Dataset
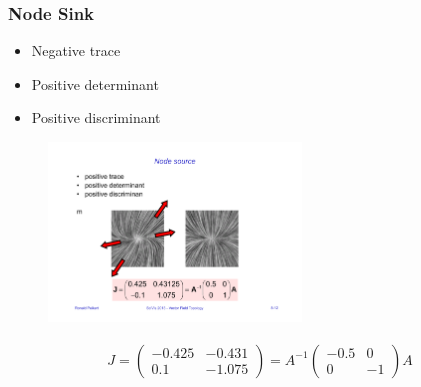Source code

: \subsubsection{Node Sink}
\begin{itemize}
    \item Negative trace
    \item Positive determinant
    \item Positive discriminant
\end{itemize}
\begin{figure}[H]
    \centering
    \includegraphics[width=0.6\textwidth,page=2]{img/08_2d_critical_points}
\end{figure}
\begin{align*}
J = \begin{pmatrix}
     -0.425 & -0.431\\
     0.1 & -1.075
 \end{pmatrix}
 = A ^{-1} 
     \begin{pmatrix}
         -0.5 & 0\\
         0 & -1
     \end{pmatrix}A
\end{align*}

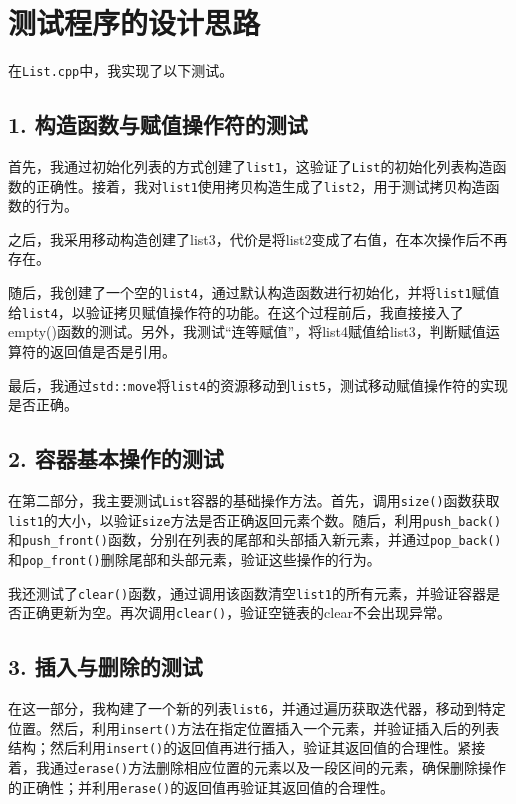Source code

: \documentclass[UTF8]{ctexart}
\begin{document}
\pagestyle{fancy}
\fancyhead{}

\section{测试程序的设计思路}
在\texttt{List.cpp}中，我实现了以下测试。
\subsection*{1. 构造函数与赋值操作符的测试}
首先，我通过初始化列表的方式创建了\texttt{list1}，这验证了\texttt{List}的初始化列表构造函数的正确性。接着，我对\texttt{list1}使用拷贝构造生成了\texttt{list2}，用于测试拷贝构造函数的行为。

之后，我采用移动构造创建了list3，代价是将list2变成了右值，在本次操作后不再存在。

随后，我创建了一个空的\texttt{list4}，通过默认构造函数进行初始化，并将\texttt{list1}赋值给\texttt{list4}，以验证拷贝赋值操作符的功能。在这个过程前后，我直接接入了empty()函数的测试。另外，我测试“连等赋值”，将list4赋值给list3，判断赋值运算符的返回值是否是引用。

最后，我通过\texttt{std::move}将\texttt{list4}的资源移动到\texttt{list5}，测试移动赋值操作符的实现是否正确。

\subsection*{2. 容器基本操作的测试}
在第二部分，我主要测试\texttt{List}容器的基础操作方法。首先，调用\texttt{size()}函数获取\texttt{list1}的大小，以验证\texttt{size}方法是否正确返回元素个数。随后，利用\texttt{push\_back()}和\texttt{push\_front()}函数，分别在列表的尾部和头部插入新元素，并通过\texttt{pop\_back()}和\texttt{pop\_front()}删除尾部和头部元素，验证这些操作的行为。

我还测试了\texttt{clear()}函数，通过调用该函数清空\texttt{list1}的所有元素，并验证容器是否正确更新为空。再次调用\texttt{clear()}，验证空链表的clear不会出现异常。

\subsection*{3. 插入与删除的测试}
在这一部分，我构建了一个新的列表\texttt{list6}，并通过遍历获取迭代器，移动到特定位置。然后，利用\texttt{insert()}方法在指定位置插入一个元素，并验证插入后的列表结构；然后利用\texttt{insert()}的返回值再进行插入，验证其返回值的合理性。紧接着，我通过\texttt{erase()}方法删除相应位置的元素以及一段区间的元素，确保删除操作的正确性；并利用\texttt{erase()}的返回值再验证其返回值的合理性。
\end{document}
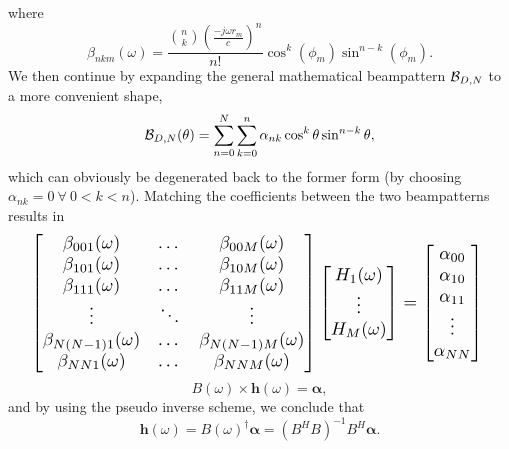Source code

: \documentclass{article}
\begin{document}
where 
\begin{equation}\label{EqLbl_BetankDef}
	\beta_{nkm}(\omega)=\frac{\binom{n}{k}\left(\frac{-j\omega r_m}{c}\right)^n}{n!}\cos^k(\phi_m)\sin^{n-k}(\phi_m).
\end{equation}
We then continue by expanding the general mathematical beampattern $ {\cal B}_{D,N} $ to a more convenient shape,
\begin{equation}
{\cal B}_{D,N}(\theta)=\sum_{n=0}^{N}\sum_{k=0}^{n}\alpha_{nk}\cos^k{\theta}\sin^{n-k}{\theta},
\end{equation} 
which can obviously be degenerated back to the former form (by choosing $ \alpha_{nk}=0 \ \forall \ 0<k<n $). Matching the coefficients between the two beampatterns results in 
\[\resizebox{0.95\columnwidth}{!}{$\displaystyle
	\begin{bmatrix}
	\beta_{001}(\omega) 	& \dots 		& \beta_{00M}(\omega)\\
	\beta_{101}(\omega) 	& \dots 		& \beta_{10M}(\omega)\\
	\beta_{111}(\omega) 	& \dots 		& \beta_{11M}(\omega)\\
	\vdots			& \ddots 		& \vdots\\
	\beta_{N(N-1)1}(\omega) & \dots 		& \beta_{N(N-1)M}(\omega)\\
	\beta_{NN1}(\omega) 	& \dots 		& \beta_{NNM}(\omega)\\
	\end{bmatrix}
	\begin{bmatrix}
	H_1(\omega)\\ \vdots \\ H_M(\omega)
	\end{bmatrix}
	=
	\begin{bmatrix}
	\alpha_{00}\\
	\alpha_{10}\\
	\alpha_{11}\\
	\vdots \\
	\alpha_{NN}\\
	\end{bmatrix}
	$
}
\] 
\begin{equation}\label{EqnLbl_BpCoefExpr}
B(\omega)\times\boldsymbol{h}(\omega)	= \boldsymbol{\alpha},
\end{equation} 
and by using the pseudo inverse scheme, we conclude that 
\begin{equation}\label{EqnLbl_BpCoefExpr}
\boldsymbol{h}(\omega)	= B(\omega)^{\dagger}\boldsymbol{\alpha} = \left(B^HB\right)^{-1}B^H\boldsymbol{\alpha}.
\end{equation} 
\end{document}
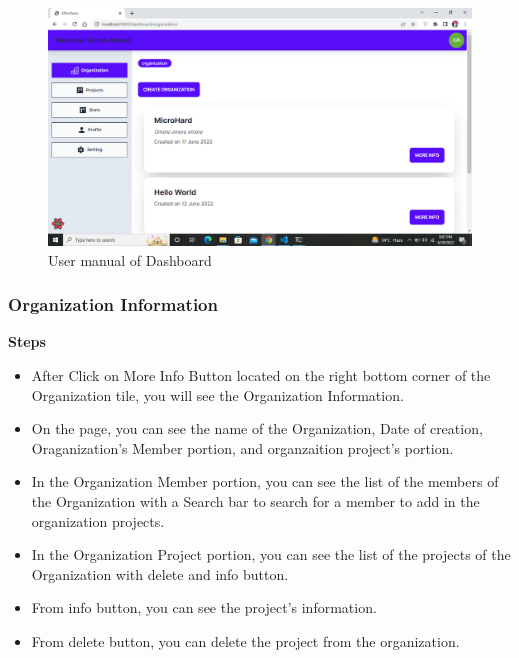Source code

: \begin{figure}[H]
    \centering
    \includegraphics[scale=0.4]{./diagrams/user-manual/Screenshot (18).png}
    \caption{User manual of Dashboard}
    \label{fig:user-1}

\end{figure}

\subsubsection{Organization Information}
\textbf{Steps}
\begin{itemize}
    \item After Click on More Info Button located on the right bottom corner of the Organization tile, you will see the Organization Information.
    \item On the page, you can see the name of the Organization, Date of creation, Oraganization's Member portion, and organzaition project's portion.
    \item In the Organization Member portion, you can see the list of the members of the Organization with a Search bar to search for a member to add in the organization projects.
    \item In the Organization Project portion, you can see the list of the projects of the Organization with delete and info button.
    \item From info button, you can see the project's information.
    \item From delete button, you can delete the project from the organization.
\end{itemize}

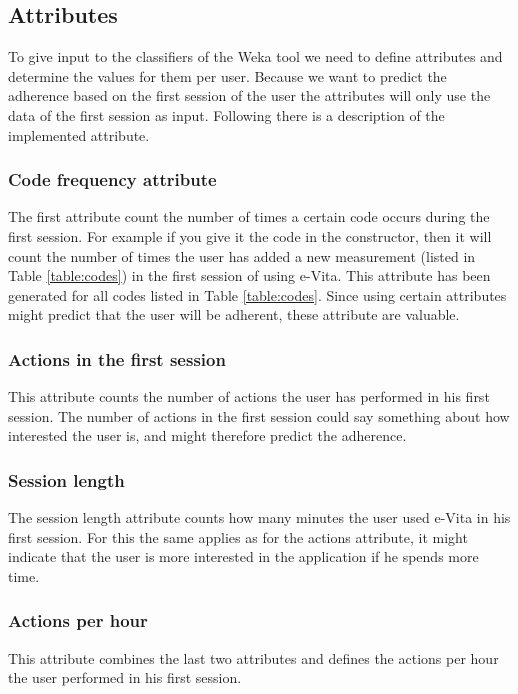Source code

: \subsection{Attributes} \label{subsection:attributes}
To give input to the classifiers of the Weka tool we need to define attributes and determine the values for them per user. Because we want to predict the adherence based on the first session of the user the attributes will only use the data of the first session as input. Following there is a description of the implemented attribute.

\subsubsection{Code frequency attribute}
The first attribute count the number of times a certain code occurs during the first session. For example if you give it the code  in the constructor, then it will count the number of times the user has added a new measurement (listed in Table \ref{table:codes}) in the first session of using e-Vita. This attribute has been generated for all codes listed in Table \ref{table:codes}. Since using certain attributes might predict that the user will be adherent, these attribute are valuable.

\subsubsection{Actions in the first session}
This attribute counts the number of actions the user has performed in his first session. The number of actions in the first session could say something about how interested the user is, and might therefore predict the adherence.

\subsubsection{Session length}
The session length attribute counts how many minutes the user used e-Vita in his first session. For this the same applies as for the actions attribute, it might indicate that the user is more interested in the application if he spends more time.

\subsubsection{Actions per hour}
This attribute combines the last two attributes and defines the actions per hour the user performed in his first session.

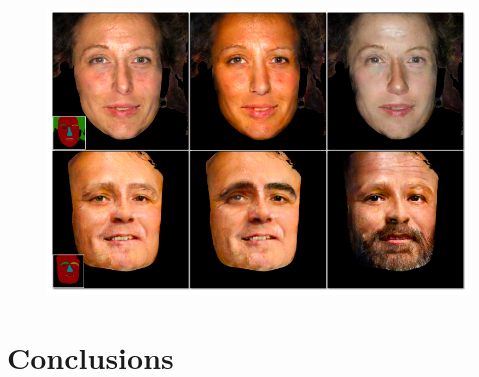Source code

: \documentclass{beamer}
\begin{document}
\begin{frame}
\begin{figure}
	\centering
	\includegraphics[height=0.45\textheight]{images/result_4}
\end{figure}
\end{frame}

\section{Conclusions}
\end{document}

To do
Among the lines of the data above, find those with the word "Positive" and show them.

Task answer
    \item Positive determinant
    \item Positive discriminant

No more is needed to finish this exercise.